Now, dear Keynes, poor Keynes, brilliant, arrogant Keynes. Our pal John Maynard has copped a lot of flack in recent years, his name is used by economic conservatives in the manner that the Devil’s name is used by religious ones. Every so often you hear a pundit decrying some big spike in government spending as Keynesian, hell, Wayne Swann was openly in bed with the General Theory when he decided to, er… “stimulate” the Australian economy. We run into another problem of misquotation again.

Keynes did, in fact, support small government with minimal interference in markets. This man had actually come out and said that he intended to save capitalism from the dual threats of Communism and Fascism, and in the 1930’s that was looking like a losing proposition. But Keynes had faith that the capitalist market could do great things, outstripping centrally planned economies through sheer weight of productivity. And the government should let it do so.

Until, of course, the market fucks up. And it will. Did in 1929, did in 2008. So when those big businesses come crying to the government that they browbeat into deregulating them, howling “please, save us, we’re too big to fail!”, should we bail them out? What would Keynes say?

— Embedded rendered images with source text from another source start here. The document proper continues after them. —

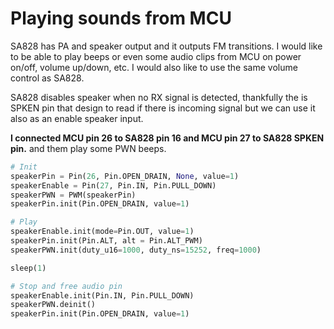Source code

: # Playing sounds from MCU 

SA828 has PA and speaker output and it outputs FM transitions. I would like to be able to play beeps or even some audio clips from MCU on power on/off, volume up/down, etc. I would also like to use the same volume control as SA828.

SA828 disables speaker when no RX signal is detected, thankfully the is SPKEN pin that design to read if there is incoming signal but we can use it also as an enable speaker input.

**I connected MCU pin 26 to SA828 pin 16 and MCU pin 27 to SA828 SPKEN pin.** and them play some PWN beeps.

```python
# Init
speakerPin = Pin(26, Pin.OPEN_DRAIN, None, value=1)
speakerEnable = Pin(27, Pin.IN, Pin.PULL_DOWN)
speakerPWN = PWM(speakerPin)
speakerPin.init(Pin.OPEN_DRAIN, value=1)

# Play
speakerEnable.init(mode=Pin.OUT, value=1)
speakerPin.init(Pin.ALT, alt = Pin.ALT_PWM)
speakerPWN.init(duty_u16=1000, duty_ns=15252, freq=1000)

sleep(1)

# Stop and free audio pin
speakerEnable.init(Pin.IN, Pin.PULL_DOWN)
speakerPWN.deinit()
speakerPin.init(Pin.OPEN_DRAIN, value=1)
```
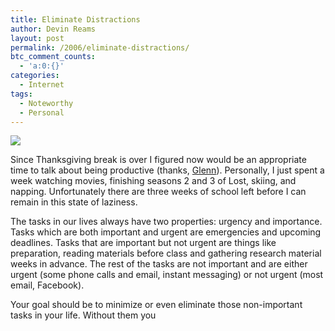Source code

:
 ```yaml
---
title: Eliminate Distractions
author: Devin Reams
layout: post
permalink: /2006/eliminate-distractions/
btc_comment_counts:
  - 'a:0:{}'
categories:
  - Internet
tags:
  - Noteworthy
  - Personal
---
```

<img src="https://devin.reams.me/wp-content/uploads/2006/11/distractions.png" align="center" />

Since Thanksgiving break is over I figured now would be an appropriate time to talk about being productive (thanks, [Glenn][1]). Personally, I just spent a week watching movies, finishing seasons 2 and 3 of Lost, skiing, and napping. Unfortunately there are three weeks of school left before I can remain in this state of laziness.

<!--more-->

The tasks in our lives always have two properties: urgency and importance. Tasks which are both important and urgent are emergencies and upcoming deadlines. Tasks that are important but not urgent are things like preparation, reading materials before class and gathering research material weeks in advance. The rest of the tasks are not important and are either urgent (some phone calls and email, instant messaging) or not urgent (most email, Facebook).

Your goal should be to minimize or even eliminate those non-important tasks in your life. Without them you

 [1]: http://glennwolsey.com/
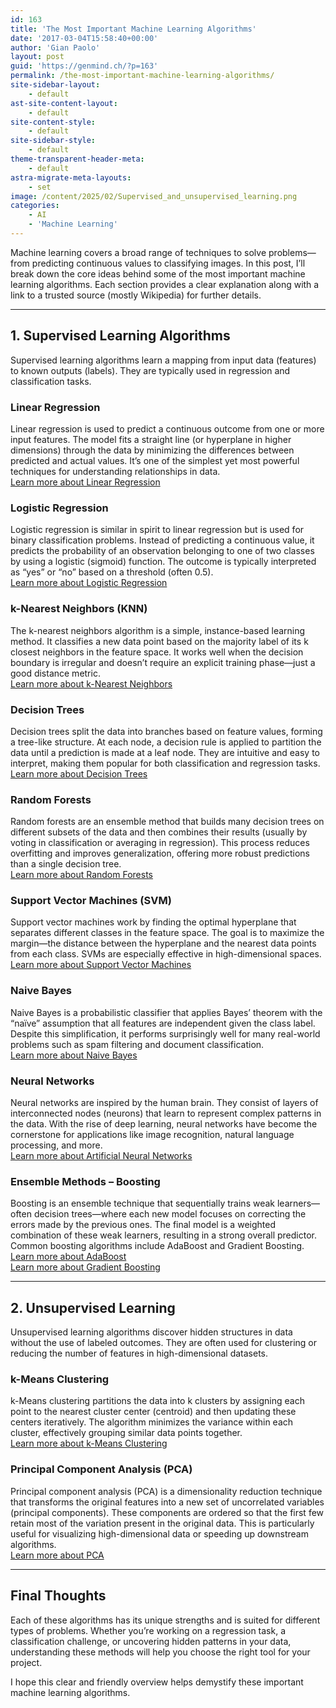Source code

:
 ```yaml
---
id: 163
title: 'The Most Important Machine Learning Algorithms'
date: '2017-03-04T15:58:40+00:00'
author: 'Gian Paolo'
layout: post
guid: 'https://genmind.ch/?p=163'
permalink: /the-most-important-machine-learning-algorithms/
site-sidebar-layout:
    - default
ast-site-content-layout:
    - default
site-content-style:
    - default
site-sidebar-style:
    - default
theme-transparent-header-meta:
    - default
astra-migrate-meta-layouts:
    - set
image: /content/2025/02/Supervised_and_unsupervised_learning.png
categories:
    - AI
    - 'Machine Learning'
---
```


Machine learning covers a broad range of techniques to solve problems—from predicting continuous values to classifying images. In this post, I’ll break down the core ideas behind some of the most important machine learning algorithms. Each section provides a clear explanation along with a link to a trusted source (mostly Wikipedia) for further details.

---

## 1. Supervised Learning Algorithms

Supervised learning algorithms learn a mapping from input data (features) to known outputs (labels). They are typically used in regression and classification tasks.

### Linear Regression

Linear regression is used to predict a continuous outcome from one or more input features. The model fits a straight line (or hyperplane in higher dimensions) through the data by minimizing the differences between predicted and actual values. It’s one of the simplest yet most powerful techniques for understanding relationships in data.  
[Learn more about Linear Regression](https://en.wikipedia.org/wiki/Linear_regression)

### Logistic Regression

Logistic regression is similar in spirit to linear regression but is used for binary classification problems. Instead of predicting a continuous value, it predicts the probability of an observation belonging to one of two classes by using a logistic (sigmoid) function. The outcome is typically interpreted as “yes” or “no” based on a threshold (often 0.5).  
[Learn more about Logistic Regression](https://en.wikipedia.org/wiki/Logistic_regression)

### k-Nearest Neighbors (KNN)

The k-nearest neighbors algorithm is a simple, instance-based learning method. It classifies a new data point based on the majority label of its k closest neighbors in the feature space. It works well when the decision boundary is irregular and doesn’t require an explicit training phase—just a good distance metric.  
[Learn more about k-Nearest Neighbors](https://en.wikipedia.org/wiki/K-nearest_neighbors_algorithm)

### Decision Trees

Decision trees split the data into branches based on feature values, forming a tree-like structure. At each node, a decision rule is applied to partition the data until a prediction is made at a leaf node. They are intuitive and easy to interpret, making them popular for both classification and regression tasks.  
[Learn more about Decision Trees](https://en.wikipedia.org/wiki/Decision_tree)

### Random Forests

Random forests are an ensemble method that builds many decision trees on different subsets of the data and then combines their results (usually by voting in classification or averaging in regression). This process reduces overfitting and improves generalization, offering more robust predictions than a single decision tree.  
[Learn more about Random Forests](https://en.wikipedia.org/wiki/Random_forest)

### Support Vector Machines (SVM)

Support vector machines work by finding the optimal hyperplane that separates different classes in the feature space. The goal is to maximize the margin—the distance between the hyperplane and the nearest data points from each class. SVMs are especially effective in high-dimensional spaces.  
[Learn more about Support Vector Machines](https://en.wikipedia.org/wiki/Support_vector_machine)

### Naive Bayes

Naive Bayes is a probabilistic classifier that applies Bayes’ theorem with the “naïve” assumption that all features are independent given the class label. Despite this simplification, it performs surprisingly well for many real-world problems such as spam filtering and document classification.  
[Learn more about Naive Bayes](https://en.wikipedia.org/wiki/Naive_Bayes_classifier)

### Neural Networks

Neural networks are inspired by the human brain. They consist of layers of interconnected nodes (neurons) that learn to represent complex patterns in the data. With the rise of deep learning, neural networks have become the cornerstone for applications like image recognition, natural language processing, and more.  
[Learn more about Artificial Neural Networks](https://en.wikipedia.org/wiki/Artificial_neural_network)

### Ensemble Methods – Boosting

Boosting is an ensemble technique that sequentially trains weak learners—often decision trees—where each new model focuses on correcting the errors made by the previous ones. The final model is a weighted combination of these weak learners, resulting in a strong overall predictor. Common boosting algorithms include AdaBoost and Gradient Boosting.  
[Learn more about AdaBoost](https://en.wikipedia.org/wiki/AdaBoost)  
[Learn more about Gradient Boosting](https://en.wikipedia.org/wiki/Gradient_boosting)

---

## 2. Unsupervised Learning

Unsupervised learning algorithms discover hidden structures in data without the use of labeled outcomes. They are often used for clustering or reducing the number of features in high-dimensional datasets.

### k-Means Clustering

k-Means clustering partitions the data into k clusters by assigning each point to the nearest cluster center (centroid) and then updating these centers iteratively. The algorithm minimizes the variance within each cluster, effectively grouping similar data points together.  
[Learn more about k-Means Clustering](https://en.wikipedia.org/wiki/K-means_clustering)

### Principal Component Analysis (PCA)

Principal component analysis (PCA) is a dimensionality reduction technique that transforms the original features into a new set of uncorrelated variables (principal components). These components are ordered so that the first few retain most of the variation present in the original data. This is particularly useful for visualizing high-dimensional data or speeding up downstream algorithms.  
[Learn more about PCA](https://en.wikipedia.org/wiki/Principal_component_analysis)

---

## Final Thoughts

Each of these algorithms has its unique strengths and is suited for different types of problems. Whether you’re working on a regression task, a classification challenge, or uncovering hidden patterns in your data, understanding these methods will help you choose the right tool for your project.

I hope this clear and friendly overview helps demystify these important machine learning algorithms.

Photo “RELAX (blue sky, mountain, Tasmania)” by Mez (sketchesbymez) on Flickr

Though I imagine he’d use better chosen words, I suspect the message would be “Let ’em rot. Can’t have our lives ruled by Moral Hazard fattened imbeciles.”

See, Keynes didn’t say the government should prop up a failing market. He said it was there to protect people when it hurt them. When a demand slump kills off businesses and raises unemployment, the government should employ those people for public works, giving them funds with which to get demand – always, always demand – rolling again.

Admittedly, Keynes also said a lot of things that don’t make a great deal of sense. I can only assume that he wrote a great deal of his works drunk, a sentiment with which I can identify pretty easily.

So, in this context (ooh! Dirty C word again!) Jon Stewart’s suggestion on the Daily Show that Barack Obama could pay the money he intended to spend bailing out the banks to the people in debt to them actually makes some sense in a Keynesian model.

So for the conservative types who seem to associate Keynesian thought with the damn dirty government giving their hard earned tax dollars to crack babies, dope heads and programs to take away their private stash of anti-tank weaponry, that’s not really what it means. In fact, a lot of recent stimulus has seemed pretty out of joint with Keynes’ proposals, but then like we saw earlier, Jesus was totally cool with gay sex. So yeah.

And if I do ever get to debate Fred Nile, I suspect my argument will more or less follow these lines. Not that I think he’d listen.

Alright, that’s that giant poisonous monster off my chest… glad that’s sorted. Anyway, this article is once again Creative Commons meat for the market, and I am not making any money out of it. Feel free to rip it to pieces and rebuild it as whatever macabre offense against nature you can imagine. Do Frankenstein proud. Have a metal week, imaginary folks.